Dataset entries
*** Begin section ***

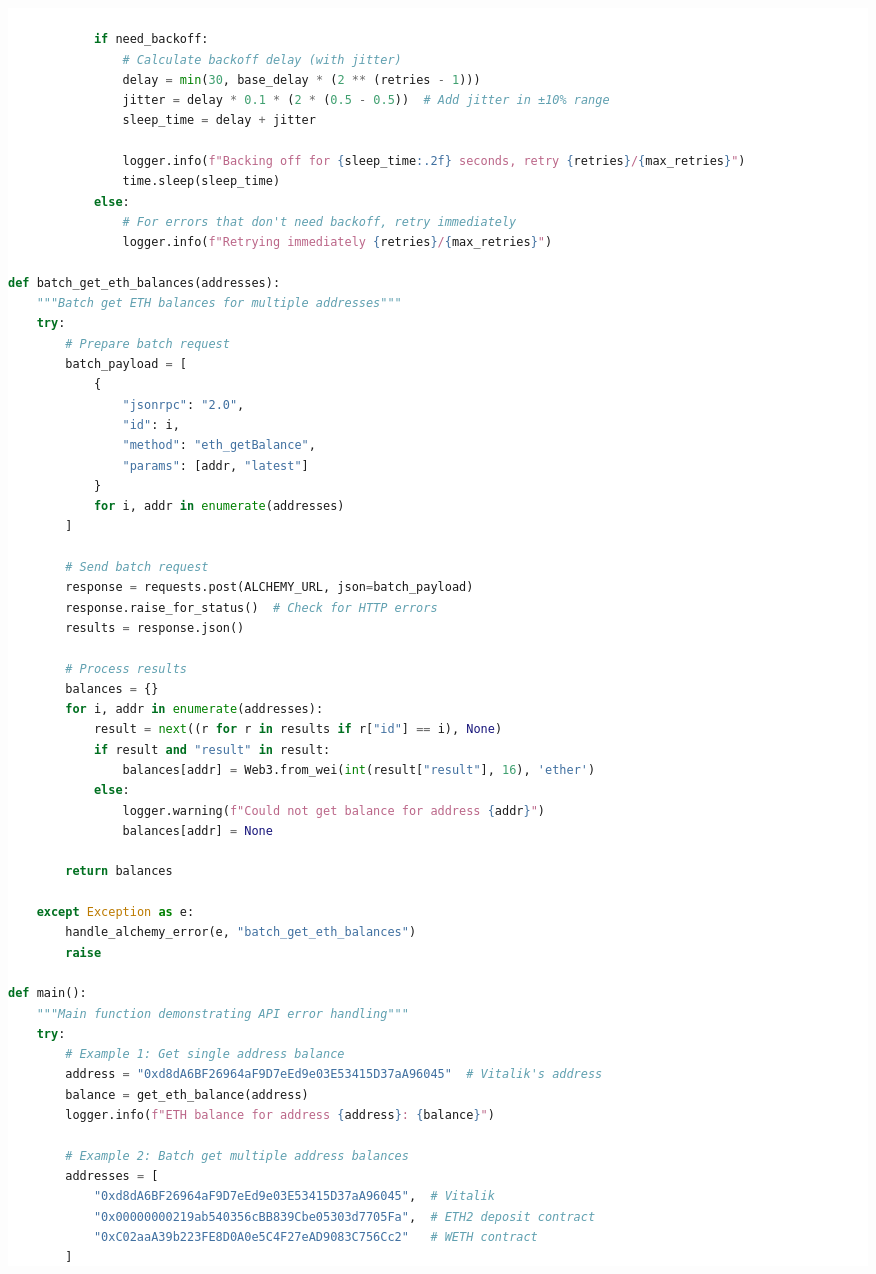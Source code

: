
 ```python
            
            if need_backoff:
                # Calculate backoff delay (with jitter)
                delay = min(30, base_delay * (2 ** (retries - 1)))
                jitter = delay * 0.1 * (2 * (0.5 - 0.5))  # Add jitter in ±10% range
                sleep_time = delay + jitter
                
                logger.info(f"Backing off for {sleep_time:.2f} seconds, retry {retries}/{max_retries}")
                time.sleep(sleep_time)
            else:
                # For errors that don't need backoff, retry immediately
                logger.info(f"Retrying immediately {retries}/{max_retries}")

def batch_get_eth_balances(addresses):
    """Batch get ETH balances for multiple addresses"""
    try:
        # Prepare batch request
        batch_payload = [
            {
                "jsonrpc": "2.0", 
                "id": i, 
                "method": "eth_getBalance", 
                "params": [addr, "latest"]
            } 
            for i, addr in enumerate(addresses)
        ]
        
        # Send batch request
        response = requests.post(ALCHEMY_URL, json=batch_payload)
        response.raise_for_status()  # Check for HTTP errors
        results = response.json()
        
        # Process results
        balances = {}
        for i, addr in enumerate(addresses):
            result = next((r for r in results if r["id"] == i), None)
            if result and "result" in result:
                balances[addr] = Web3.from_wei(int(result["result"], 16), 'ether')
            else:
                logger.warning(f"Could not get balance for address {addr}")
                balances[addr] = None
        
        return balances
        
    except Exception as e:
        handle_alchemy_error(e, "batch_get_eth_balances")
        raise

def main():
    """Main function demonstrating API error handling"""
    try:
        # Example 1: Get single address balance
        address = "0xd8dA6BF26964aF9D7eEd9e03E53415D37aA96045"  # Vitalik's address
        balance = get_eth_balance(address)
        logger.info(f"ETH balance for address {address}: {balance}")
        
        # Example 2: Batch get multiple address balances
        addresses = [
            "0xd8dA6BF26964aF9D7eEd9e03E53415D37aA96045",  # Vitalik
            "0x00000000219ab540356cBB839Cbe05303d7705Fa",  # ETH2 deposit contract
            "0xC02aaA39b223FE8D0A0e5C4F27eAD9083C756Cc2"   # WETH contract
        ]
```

*** End section ***

WORK TO BE COMPLETED: This calls for an exact copy of all the entries above, with the pictures omitted.

WRITTEN RESPONSE:
Source code

:
 ```python
            
            if need_backoff:
                # Calculate backoff delay (with jitter)
                delay = min(30, base_delay * (2 ** (retries - 1)))
                jitter = delay * 0.1 * (2 * (0.5 - 0.5))  # Add jitter in ±10% range
                sleep_time = delay + jitter
                
                logger.info(f"Backing off for {sleep_time:.2f} seconds, retry {retries}/{max_retries}")
                time.sleep(sleep_time)
            else:
                # For errors that don't need backoff, retry immediately
                logger.info(f"Retrying immediately {retries}/{max_retries}")

def batch_get_eth_balances(addresses):
    """Batch get ETH balances for multiple addresses"""
    try:
        # Prepare batch request
        batch_payload = [
            {
                "jsonrpc": "2.0", 
                "id": i, 
                "method": "eth_getBalance", 
                "params": [addr, "latest"]
            } 
            for i, addr in enumerate(addresses)
        ]
        
        # Send batch request
        response = requests.post(ALCHEMY_URL, json=batch_payload)
        response.raise_for_status()  # Check for HTTP errors
        results = response.json()
        
        # Process results
        balances = {}
        for i, addr in enumerate(addresses):
            result = next((r for r in results if r["id"] == i), None)
            if result and "result" in result:
                balances[addr] = Web3.from_wei(int(result["result"], 16), 'ether')
            else:
                logger.warning(f"Could not get balance for address {addr}")
                balances[addr] = None
        
        return balances
        
    except Exception as e:
        handle_alchemy_error(e, "batch_get_eth_balances")
        raise

def main():
    """Main function demonstrating API error handling"""
    try:
        # Example 1: Get single address balance
        address = "0xd8dA6BF26964aF9D7eEd9e03E53415D37aA96045"  # Vitalik's address
        balance = get_eth_balance(address)
        logger.info(f"ETH balance for address {address}: {balance}")
        
        # Example 2: Batch get multiple address balances
        addresses = [
            "0xd8dA6BF26964aF9D7eEd9e03E53415D37aA96045",  # Vitalik
            "0x00000000219ab540356cBB839Cbe05303d7705Fa",  # ETH2 deposit contract
            "0xC02aaA39b223FE8D0A0e5C4F27eAD9083C756Cc2"   # WETH contract
        ]
```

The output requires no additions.